┌─ Dataset content

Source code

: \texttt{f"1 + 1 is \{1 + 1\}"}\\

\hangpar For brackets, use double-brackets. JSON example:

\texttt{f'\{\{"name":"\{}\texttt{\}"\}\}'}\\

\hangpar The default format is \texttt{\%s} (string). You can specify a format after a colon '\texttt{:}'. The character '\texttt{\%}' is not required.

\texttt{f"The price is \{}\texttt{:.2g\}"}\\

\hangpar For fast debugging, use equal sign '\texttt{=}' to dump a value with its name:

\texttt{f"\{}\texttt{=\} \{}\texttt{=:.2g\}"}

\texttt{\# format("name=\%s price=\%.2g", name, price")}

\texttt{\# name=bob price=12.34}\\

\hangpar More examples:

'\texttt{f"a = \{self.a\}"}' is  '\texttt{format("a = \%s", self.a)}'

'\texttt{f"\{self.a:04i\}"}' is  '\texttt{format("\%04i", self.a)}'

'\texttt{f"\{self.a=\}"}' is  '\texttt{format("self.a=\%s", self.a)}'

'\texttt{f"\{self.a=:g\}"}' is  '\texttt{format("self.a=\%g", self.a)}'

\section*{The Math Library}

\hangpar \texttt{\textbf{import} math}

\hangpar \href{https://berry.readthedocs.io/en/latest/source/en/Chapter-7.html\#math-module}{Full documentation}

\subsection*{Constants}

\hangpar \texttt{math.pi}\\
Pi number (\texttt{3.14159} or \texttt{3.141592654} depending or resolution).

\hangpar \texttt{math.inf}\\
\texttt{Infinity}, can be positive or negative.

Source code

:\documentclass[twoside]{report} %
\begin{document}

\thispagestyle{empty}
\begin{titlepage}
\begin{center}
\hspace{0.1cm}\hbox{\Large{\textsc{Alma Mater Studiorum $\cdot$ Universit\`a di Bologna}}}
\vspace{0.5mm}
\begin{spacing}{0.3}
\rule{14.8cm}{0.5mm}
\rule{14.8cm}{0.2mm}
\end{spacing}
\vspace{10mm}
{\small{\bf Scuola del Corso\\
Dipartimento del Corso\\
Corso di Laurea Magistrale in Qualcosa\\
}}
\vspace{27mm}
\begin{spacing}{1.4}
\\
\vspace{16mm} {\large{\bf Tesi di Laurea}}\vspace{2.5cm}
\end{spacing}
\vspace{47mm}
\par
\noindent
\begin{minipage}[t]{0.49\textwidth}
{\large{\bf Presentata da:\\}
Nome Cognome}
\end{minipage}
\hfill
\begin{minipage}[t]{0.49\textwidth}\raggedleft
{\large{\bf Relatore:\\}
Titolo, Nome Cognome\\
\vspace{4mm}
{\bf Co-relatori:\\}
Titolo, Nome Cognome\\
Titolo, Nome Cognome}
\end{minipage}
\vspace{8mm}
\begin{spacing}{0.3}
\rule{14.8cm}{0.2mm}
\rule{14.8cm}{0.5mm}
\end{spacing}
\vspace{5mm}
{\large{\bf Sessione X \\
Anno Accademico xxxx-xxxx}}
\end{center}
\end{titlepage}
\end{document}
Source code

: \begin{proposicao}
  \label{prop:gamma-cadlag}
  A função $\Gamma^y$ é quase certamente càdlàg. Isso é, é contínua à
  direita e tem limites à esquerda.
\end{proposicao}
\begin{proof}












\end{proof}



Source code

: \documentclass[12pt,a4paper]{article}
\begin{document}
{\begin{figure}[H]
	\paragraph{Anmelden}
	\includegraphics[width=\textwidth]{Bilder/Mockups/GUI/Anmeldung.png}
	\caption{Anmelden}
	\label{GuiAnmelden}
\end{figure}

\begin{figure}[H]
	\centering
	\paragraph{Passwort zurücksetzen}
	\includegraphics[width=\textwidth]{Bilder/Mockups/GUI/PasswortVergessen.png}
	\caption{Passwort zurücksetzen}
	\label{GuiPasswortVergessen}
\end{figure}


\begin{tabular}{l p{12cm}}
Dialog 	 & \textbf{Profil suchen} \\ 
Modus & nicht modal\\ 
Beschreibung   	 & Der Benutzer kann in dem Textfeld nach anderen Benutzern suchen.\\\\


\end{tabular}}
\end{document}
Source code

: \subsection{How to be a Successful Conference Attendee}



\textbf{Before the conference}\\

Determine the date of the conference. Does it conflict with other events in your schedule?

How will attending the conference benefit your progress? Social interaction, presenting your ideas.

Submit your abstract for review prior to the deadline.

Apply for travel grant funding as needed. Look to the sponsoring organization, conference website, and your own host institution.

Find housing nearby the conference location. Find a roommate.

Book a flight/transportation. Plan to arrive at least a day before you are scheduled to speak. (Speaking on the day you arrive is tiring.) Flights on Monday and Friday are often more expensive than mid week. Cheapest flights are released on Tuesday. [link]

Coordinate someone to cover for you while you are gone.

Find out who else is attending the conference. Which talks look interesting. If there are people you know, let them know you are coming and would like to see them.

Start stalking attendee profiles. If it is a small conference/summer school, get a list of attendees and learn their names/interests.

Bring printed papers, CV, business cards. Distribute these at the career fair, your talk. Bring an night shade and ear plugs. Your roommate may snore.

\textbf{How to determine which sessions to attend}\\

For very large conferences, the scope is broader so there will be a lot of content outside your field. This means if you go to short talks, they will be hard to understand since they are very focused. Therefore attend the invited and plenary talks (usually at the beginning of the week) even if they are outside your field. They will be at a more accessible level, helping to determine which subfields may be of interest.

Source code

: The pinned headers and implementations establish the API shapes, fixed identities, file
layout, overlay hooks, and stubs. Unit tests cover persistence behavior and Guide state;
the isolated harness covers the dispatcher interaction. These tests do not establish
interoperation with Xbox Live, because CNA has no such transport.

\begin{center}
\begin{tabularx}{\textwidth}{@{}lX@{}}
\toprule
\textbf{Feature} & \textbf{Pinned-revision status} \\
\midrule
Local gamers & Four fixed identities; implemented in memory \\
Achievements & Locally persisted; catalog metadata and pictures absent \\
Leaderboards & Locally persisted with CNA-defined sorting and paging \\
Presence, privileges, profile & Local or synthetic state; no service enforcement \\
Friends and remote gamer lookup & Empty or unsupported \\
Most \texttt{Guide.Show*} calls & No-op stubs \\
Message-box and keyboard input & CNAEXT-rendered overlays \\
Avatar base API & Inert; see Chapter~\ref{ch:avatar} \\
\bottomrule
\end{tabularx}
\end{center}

└─

▸ Exercise aim:
Word for word, write out each of the records shown above.

▸ Written answer:
Source code

: \texttt{f"1 + 1 is \{1 + 1\}"}\\

\hangpar For brackets, use double-brackets. JSON example:

\texttt{f'\{\{"name":"\{}\texttt{\}"\}\}'}\\

\hangpar The default format is \texttt{\%s} (string). You can specify a format after a colon '\texttt{:}'. The character '\texttt{\%}' is not required.

\texttt{f"The price is \{}\texttt{:.2g\}"}\\

\hangpar For fast debugging, use equal sign '\texttt{=}' to dump a value with its name:

\texttt{f"\{}\texttt{=\} \{}\texttt{=:.2g\}"}

\texttt{\# format("name=\%s price=\%.2g", name, price")}

\texttt{\# name=bob price=12.34}\\

\hangpar More examples:

'\texttt{f"a = \{self.a\}"}' is  '\texttt{format("a = \%s", self.a)}'

'\texttt{f"\{self.a:04i\}"}' is  '\texttt{format("\%04i", self.a)}'

'\texttt{f"\{self.a=\}"}' is  '\texttt{format("self.a=\%s", self.a)}'

'\texttt{f"\{self.a=:g\}"}' is  '\texttt{format("self.a=\%g", self.a)}'

\section*{The Math Library}

\hangpar \texttt{\textbf{import} math}

\hangpar \href{https://berry.readthedocs.io/en/latest/source/en/Chapter-7.html\#math-module}{Full documentation}

\subsection*{Constants}

\hangpar \texttt{math.pi}\\
Pi number (\texttt{3.14159} or \texttt{3.141592654} depending or resolution).

\hangpar \texttt{math.inf}\\
\texttt{Infinity}, can be positive or negative.

Source code

:\documentclass[twoside]{report} %
\begin{document}

\thispagestyle{empty}
\begin{titlepage}
\begin{center}
\hspace{0.1cm}\hbox{\Large{\textsc{Alma Mater Studiorum $\cdot$ Universit\`a di Bologna}}}
\vspace{0.5mm}
\begin{spacing}{0.3}
\rule{14.8cm}{0.5mm}
\rule{14.8cm}{0.2mm}
\end{spacing}
\vspace{10mm}
{\small{\bf Scuola del Corso\\
Dipartimento del Corso\\
Corso di Laurea Magistrale in Qualcosa\\
}}
\vspace{27mm}
\begin{spacing}{1.4}
\\
\vspace{16mm} {\large{\bf Tesi di Laurea}}\vspace{2.5cm}
\end{spacing}
\vspace{47mm}
\par
\noindent
\begin{minipage}[t]{0.49\textwidth}
{\large{\bf Presentata da:\\}
Nome Cognome}
\end{minipage}
\hfill
\begin{minipage}[t]{0.49\textwidth}\raggedleft
{\large{\bf Relatore:\\}
Titolo, Nome Cognome\\
\vspace{4mm}
{\bf Co-relatori:\\}
Titolo, Nome Cognome\\
Titolo, Nome Cognome}
\end{minipage}
\vspace{8mm}
\begin{spacing}{0.3}
\rule{14.8cm}{0.2mm}
\rule{14.8cm}{0.5mm}
\end{spacing}
\vspace{5mm}
{\large{\bf Sessione X \\
Anno Accademico xxxx-xxxx}}
\end{center}
\end{titlepage}
\end{document}
Source code

: \begin{proposicao}
  \label{prop:gamma-cadlag}
  A função $\Gamma^y$ é quase certamente càdlàg. Isso é, é contínua à
  direita e tem limites à esquerda.
\end{proposicao}
\begin{proof}












\end{proof}



Source code

: \documentclass[12pt,a4paper]{article}
\begin{document}
{\begin{figure}[H]
	\paragraph{Anmelden}
	\includegraphics[width=\textwidth]{Bilder/Mockups/GUI/Anmeldung.png}
	\caption{Anmelden}
	\label{GuiAnmelden}
\end{figure}

\begin{figure}[H]
	\centering
	\paragraph{Passwort zurücksetzen}
	\includegraphics[width=\textwidth]{Bilder/Mockups/GUI/PasswortVergessen.png}
	\caption{Passwort zurücksetzen}
	\label{GuiPasswortVergessen}
\end{figure}


\begin{tabular}{l p{12cm}}
Dialog 	 & \textbf{Profil suchen} \\ 
Modus & nicht modal\\ 
Beschreibung   	 & Der Benutzer kann in dem Textfeld nach anderen Benutzern suchen.\\\\


\end{tabular}}
\end{document}
Source code

: \subsection{How to be a Successful Conference Attendee}



\textbf{Before the conference}\\

Determine the date of the conference. Does it conflict with other events in your schedule?

How will attending the conference benefit your progress? Social interaction, presenting your ideas.

Submit your abstract for review prior to the deadline.

Apply for travel grant funding as needed. Look to the sponsoring organization, conference website, and your own host institution.

Find housing nearby the conference location. Find a roommate.

Book a flight/transportation. Plan to arrive at least a day before you are scheduled to speak. (Speaking on the day you arrive is tiring.) Flights on Monday and Friday are often more expensive than mid week. Cheapest flights are released on Tuesday. [link]

Coordinate someone to cover for you while you are gone.

Find out who else is attending the conference. Which talks look interesting. If there are people you know, let them know you are coming and would like to see them.

Start stalking attendee profiles. If it is a small conference/summer school, get a list of attendees and learn their names/interests.

Bring printed papers, CV, business cards. Distribute these at the career fair, your talk. Bring an night shade and ear plugs. Your roommate may snore.

\textbf{How to determine which sessions to attend}\\

For very large conferences, the scope is broader so there will be a lot of content outside your field. This means if you go to short talks, they will be hard to understand since they are very focused. Therefore attend the invited and plenary talks (usually at the beginning of the week) even if they are outside your field. They will be at a more accessible level, helping to determine which subfields may be of interest.

Source code

: The pinned headers and implementations establish the API shapes, fixed identities, file
layout, overlay hooks, and stubs. Unit tests cover persistence behavior and Guide state;
the isolated harness covers the dispatcher interaction. These tests do not establish
interoperation with Xbox Live, because CNA has no such transport.

\begin{center}
\begin{tabularx}{\textwidth}{@{}lX@{}}
\toprule
\textbf{Feature} & \textbf{Pinned-revision status} \\
\midrule
Local gamers & Four fixed identities; implemented in memory \\
Achievements & Locally persisted; catalog metadata and pictures absent \\
Leaderboards & Locally persisted with CNA-defined sorting and paging \\
Presence, privileges, profile & Local or synthetic state; no service enforcement \\
Friends and remote gamer lookup & Empty or unsupported \\
Most \texttt{Guide.Show*} calls & No-op stubs \\
Message-box and keyboard input & CNAEXT-rendered overlays \\
Avatar base API & Inert; see Chapter~\ref{ch:avatar} \\
\bottomrule
\end{tabularx}
\end{center}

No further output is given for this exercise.